Di kalangan birokrasi kelembagaan kementerian Republik Indonesia, soal ketidak jujuran ini sudah semakin "menggila", sistematis, dan masif. Indikasinya antara lain di beberapa kementerian, pengisian pejabat eselon 1 dan 2, banyak digantung dan dijadikan Plt (Pelaksana tugas) sampai sekarang ini.
Jabatan Plt, memungkinkan Menteri yang bersangkutan membongkar pasang pejabatnya sesuai dengan keinginan dan selera sang Menteri yang luput dari pemantauan KASN (Komite Aparatur Sipil Negara), dan MenPAN.

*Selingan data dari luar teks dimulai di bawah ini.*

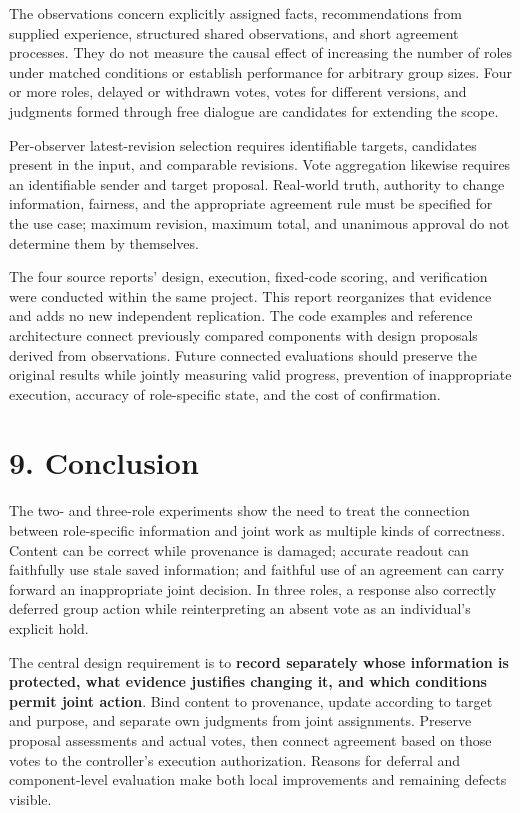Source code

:\documentclass[10pt,a4paper]{article}
\begin{document}
The observations concern explicitly assigned facts, recommendations from supplied experience, structured shared observations, and short agreement processes. They do not measure the causal effect of increasing the number of roles under matched conditions or establish performance for arbitrary group sizes. Four or more roles, delayed or withdrawn votes, votes for different versions, and judgments formed through free dialogue are candidates for extending the scope.

Per-observer latest-revision selection requires identifiable targets, candidates present in the input, and comparable revisions. Vote aggregation likewise requires an identifiable sender and target proposal. Real-world truth, authority to change information, fairness, and the appropriate agreement rule must be specified for the use case; maximum revision, maximum total, and unanimous approval do not determine them by themselves.

The four source reports' design, execution, fixed-code scoring, and verification were conducted within the same project. This report reorganizes that evidence and adds no new independent replication. The code examples and reference architecture connect previously compared components with design proposals derived from observations. Future connected evaluations should preserve the original results while jointly measuring valid progress, prevention of inappropriate execution, accuracy of role-specific state, and the cost of confirmation.

\section{9. Conclusion}\label{two-role-failure-design-conclusion}

The two- and three-role experiments show the need to treat the connection between role-specific information and joint work as multiple kinds of correctness. Content can be correct while provenance is damaged; accurate readout can faithfully use stale saved information; and faithful use of an agreement can carry forward an inappropriate joint decision. In three roles, a response also correctly deferred group action while reinterpreting an absent vote as an individual's explicit hold.

The central design requirement is to \textbf{record separately whose information is protected, what evidence justifies changing it, and which conditions permit joint action}. Bind content to provenance, update according to target and purpose, and separate own judgments from joint assignments. Preserve proposal assessments and actual votes, then connect agreement based on those votes to the controller's execution authorization. Reasons for deferral and component-level evaluation make both local improvements and remaining defects visible.
\end{document}
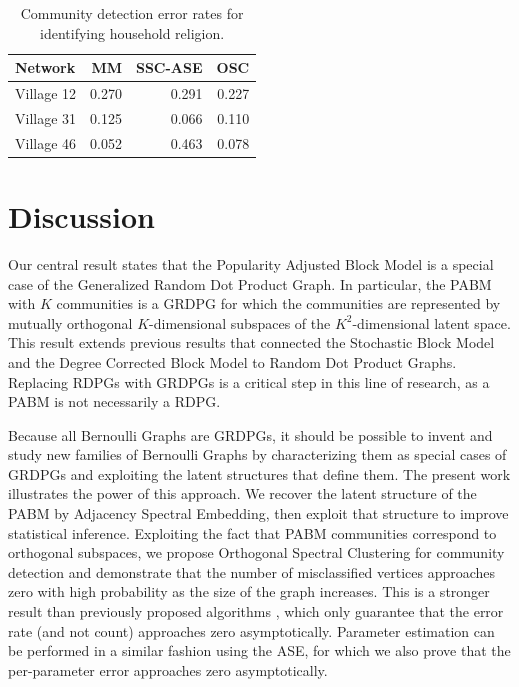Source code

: \documentclass[12pt]{article}
\begin{document}
\begin{table}
\centering
\begin{tabular}[t]{l|r|r|r}
\hline
Network & MM & SSC-ASE & OSC\\
\hline
Village 12 & 0.270 & 0.291 & 0.227\\
\hline
Village 31 & 0.125 & 0.066 & 0.110\\
\hline
Village 46 & 0.052 & 0.463 & 0.078\\
\hline
\end{tabular}
\caption{\label{tab:households-table}Community detection error rates for identifying household religion.}
\end{table}

\hypertarget{discussion}{%
\section{Discussion}\label{discussion}}

Our central result states that the Popularity Adjusted Block Model 
is a special case of the Generalized Random Dot Product Graph. 
In particular, the PABM with $K$ communities is a GRDPG 
for which the communities are represented by 
mutually orthogonal $K$-dimensional subspaces 
of the $K^2$-dimensional latent space. 
This result extends previous results that connected 
the Stochastic Block Model and the Degree Corrected Block Model 
to Random Dot Product Graphs. 
Replacing RDPGs with GRDPGs is a critical step in this line of research, 
as a PABM is not necessarily a RDPG. 

Because all Bernoulli Graphs are GRDPGs, it should be possible to
invent and study new families of Bernoulli Graphs by characterizing
them as special cases of GRDPGs and exploiting the latent structures
that define them.  The present work illustrates the power of this
approach.  We recover the latent structure of the PABM by Adjacency
Spectral Embedding, then exploit that structure to improve statistical
inference.  Exploiting the fact that PABM communities correspond to
orthogonal subspaces, we propose Orthogonal Spectral Clustering for
community detection and demonstrate that the number of misclassified
vertices approaches zero with high probability as the size of the
graph increases.  This is a stronger result than previously proposed
algorithms \citep{307cbeb9b1be48299388437423d94bf1}, which only
guarantee that the error rate (and not count) approaches zero
asymptotically.  Parameter estimation can be performed in a similar
fashion using the ASE, for which we also prove that the per-parameter
error approaches zero asymptotically.
\end{document}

Pola strategi kebijakan Menteri itu ternyata efektif dan ampuh membungkam atau membuat para aparatur pemerintahnya menjadi tidak jujur, kehilangan integritas, aji mumpung, dan asal bapak senang (ABS).
Para pejabat eselon I dan II (Pimpinan Tinggi Pratama dan Madya), saat ini mendapatkan remunerasi (Tunjangan Kinerja) cukup besar. Eselon I bisa sampai Rp. 30 juta dan eselon II bisa sampai p. 20 juta tergantung grade performance Kementeriannya. Jika mereka kehilangan jabatan itu, tukin nya bisa nyungsep yang akan menggoyahkan sendi perekonomian rumah tangga.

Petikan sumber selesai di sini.